The visionary rodent

It’s been more than a month since the Presidential election, and we are still arguing about what happened and how we move forward.

Too much of a good thing?

One thing I haven’t really seen is serious introspection on the part of the Capriles campaign or the candidate himself. I guess he is busy running for Governor in Miranda, but it would be nice if they could say what they could have, or should have, done differently.

Now, I’m on the record saying the campaign was pretty good (“perfect”), so I’m as guilty of this as anyone. But still, looking back on it, maybe there was room for improvement.

For some reason, this post by the Bipolar Capybara keeps coming back to me.

Written a few months ago, it was eerily prescient of a big flaw in the Capriles campaign’s unerring, hyper-focused message discipline that we praised so much … but that may well have spelled his/its/our doom.

We didn’t think so at the time, but we should have: when the guys on your side are making fun of you for not saying anything substantive … perhaps you have a problem.

34 thoughts on “The visionary rodent

  1. “hindsight is 20/20″. Maybe if he didn’t do that it could have been worse.

    And no, the Capybara wasn’t on his side necessarily.
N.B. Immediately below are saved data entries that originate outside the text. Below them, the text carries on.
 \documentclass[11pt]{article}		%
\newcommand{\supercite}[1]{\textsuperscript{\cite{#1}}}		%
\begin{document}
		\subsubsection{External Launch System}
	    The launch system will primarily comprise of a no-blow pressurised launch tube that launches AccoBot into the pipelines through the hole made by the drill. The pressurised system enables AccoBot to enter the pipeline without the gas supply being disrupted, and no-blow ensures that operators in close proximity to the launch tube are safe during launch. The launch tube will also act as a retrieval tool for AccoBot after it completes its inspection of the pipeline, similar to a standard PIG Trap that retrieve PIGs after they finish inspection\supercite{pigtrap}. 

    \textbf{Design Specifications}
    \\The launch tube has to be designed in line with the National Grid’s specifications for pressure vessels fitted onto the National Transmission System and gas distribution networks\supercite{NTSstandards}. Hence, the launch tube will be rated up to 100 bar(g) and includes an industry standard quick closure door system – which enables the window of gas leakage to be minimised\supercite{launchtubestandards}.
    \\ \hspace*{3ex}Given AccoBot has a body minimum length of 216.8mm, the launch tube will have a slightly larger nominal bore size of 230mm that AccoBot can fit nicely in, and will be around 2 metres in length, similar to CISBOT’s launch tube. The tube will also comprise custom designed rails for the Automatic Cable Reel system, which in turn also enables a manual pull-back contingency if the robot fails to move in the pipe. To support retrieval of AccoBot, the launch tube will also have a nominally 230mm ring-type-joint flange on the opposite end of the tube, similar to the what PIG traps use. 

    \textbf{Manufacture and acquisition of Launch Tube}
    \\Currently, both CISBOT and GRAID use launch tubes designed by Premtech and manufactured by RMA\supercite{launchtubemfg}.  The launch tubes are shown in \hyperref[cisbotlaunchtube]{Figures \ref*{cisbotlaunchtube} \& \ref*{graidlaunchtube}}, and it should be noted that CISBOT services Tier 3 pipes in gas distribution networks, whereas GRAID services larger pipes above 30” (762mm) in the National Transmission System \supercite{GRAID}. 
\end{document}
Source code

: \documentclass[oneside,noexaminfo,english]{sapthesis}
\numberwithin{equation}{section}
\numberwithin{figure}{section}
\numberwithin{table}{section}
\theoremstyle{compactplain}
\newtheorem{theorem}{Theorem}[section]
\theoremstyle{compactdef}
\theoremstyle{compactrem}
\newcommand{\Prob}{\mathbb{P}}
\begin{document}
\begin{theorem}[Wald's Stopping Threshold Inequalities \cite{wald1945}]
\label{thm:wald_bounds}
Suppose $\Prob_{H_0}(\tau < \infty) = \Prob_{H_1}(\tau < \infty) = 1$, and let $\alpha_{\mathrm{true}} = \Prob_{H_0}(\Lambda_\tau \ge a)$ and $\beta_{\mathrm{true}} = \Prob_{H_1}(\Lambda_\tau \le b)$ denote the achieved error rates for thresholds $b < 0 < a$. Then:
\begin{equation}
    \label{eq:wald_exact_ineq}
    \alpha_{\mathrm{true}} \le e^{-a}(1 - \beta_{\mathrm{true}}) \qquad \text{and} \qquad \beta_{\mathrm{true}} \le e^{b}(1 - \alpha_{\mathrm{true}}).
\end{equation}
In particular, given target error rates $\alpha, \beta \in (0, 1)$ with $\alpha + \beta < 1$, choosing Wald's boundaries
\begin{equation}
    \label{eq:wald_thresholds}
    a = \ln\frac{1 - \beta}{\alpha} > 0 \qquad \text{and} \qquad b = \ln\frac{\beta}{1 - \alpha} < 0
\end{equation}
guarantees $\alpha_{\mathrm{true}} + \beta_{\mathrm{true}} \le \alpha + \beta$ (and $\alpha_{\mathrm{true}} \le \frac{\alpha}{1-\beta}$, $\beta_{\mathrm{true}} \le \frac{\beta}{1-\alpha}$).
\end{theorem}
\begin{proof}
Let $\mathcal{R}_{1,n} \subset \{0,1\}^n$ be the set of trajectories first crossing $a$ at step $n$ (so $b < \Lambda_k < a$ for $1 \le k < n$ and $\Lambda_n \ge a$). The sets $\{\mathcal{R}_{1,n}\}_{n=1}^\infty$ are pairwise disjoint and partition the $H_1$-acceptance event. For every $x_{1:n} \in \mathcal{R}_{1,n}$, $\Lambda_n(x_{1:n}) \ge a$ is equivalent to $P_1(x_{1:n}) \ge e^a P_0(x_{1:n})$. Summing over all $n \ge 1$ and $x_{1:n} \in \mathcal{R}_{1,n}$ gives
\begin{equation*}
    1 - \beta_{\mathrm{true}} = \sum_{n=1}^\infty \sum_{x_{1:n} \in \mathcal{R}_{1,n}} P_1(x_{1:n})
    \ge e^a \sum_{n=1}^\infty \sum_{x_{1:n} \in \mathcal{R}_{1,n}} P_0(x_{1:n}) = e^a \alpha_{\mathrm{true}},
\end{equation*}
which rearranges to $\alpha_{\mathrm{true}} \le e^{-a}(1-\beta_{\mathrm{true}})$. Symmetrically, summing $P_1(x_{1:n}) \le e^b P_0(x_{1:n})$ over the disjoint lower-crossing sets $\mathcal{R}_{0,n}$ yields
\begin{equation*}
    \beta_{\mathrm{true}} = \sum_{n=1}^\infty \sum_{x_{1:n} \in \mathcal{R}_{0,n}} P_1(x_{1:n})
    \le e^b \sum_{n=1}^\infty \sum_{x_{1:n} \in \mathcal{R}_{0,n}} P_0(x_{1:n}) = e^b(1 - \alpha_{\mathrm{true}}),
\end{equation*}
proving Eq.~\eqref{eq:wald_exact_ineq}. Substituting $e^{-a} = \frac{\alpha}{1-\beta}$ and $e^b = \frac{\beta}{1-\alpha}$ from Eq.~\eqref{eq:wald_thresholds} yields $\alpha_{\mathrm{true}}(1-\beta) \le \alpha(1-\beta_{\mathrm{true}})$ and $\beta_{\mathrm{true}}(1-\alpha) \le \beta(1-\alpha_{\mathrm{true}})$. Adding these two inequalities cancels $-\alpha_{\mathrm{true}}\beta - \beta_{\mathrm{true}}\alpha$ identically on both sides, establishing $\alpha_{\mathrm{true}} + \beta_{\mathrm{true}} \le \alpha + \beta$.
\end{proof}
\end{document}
I like to believe he played a neutral’s sifrino part, just that the Chaverment is easier to poke fun at.

  2. Find your message, keep it simple, drive it home relentlessly.

    Even my niece, who is just learning spanish, looked at the Capriles campaign poster in our kitchen and asked me: “Why does it say: ‘there is a shirt’?” The shirt, the hat, the phrase: whatever- the message gets through, even if you can’t read it.

  3. They could not have worked any harder, that’s for sure.

    But sure, there was room for improvement. They could have done some things better.

    One thing’s for sure — they don’t wish they had taken a different position on misiones, as you’ve been suggesting they should have.

    In Venezuela, misiones are THE symbol. If you’re not for them, you don’t get to talk to millions of Venezuelans — it’s that simple.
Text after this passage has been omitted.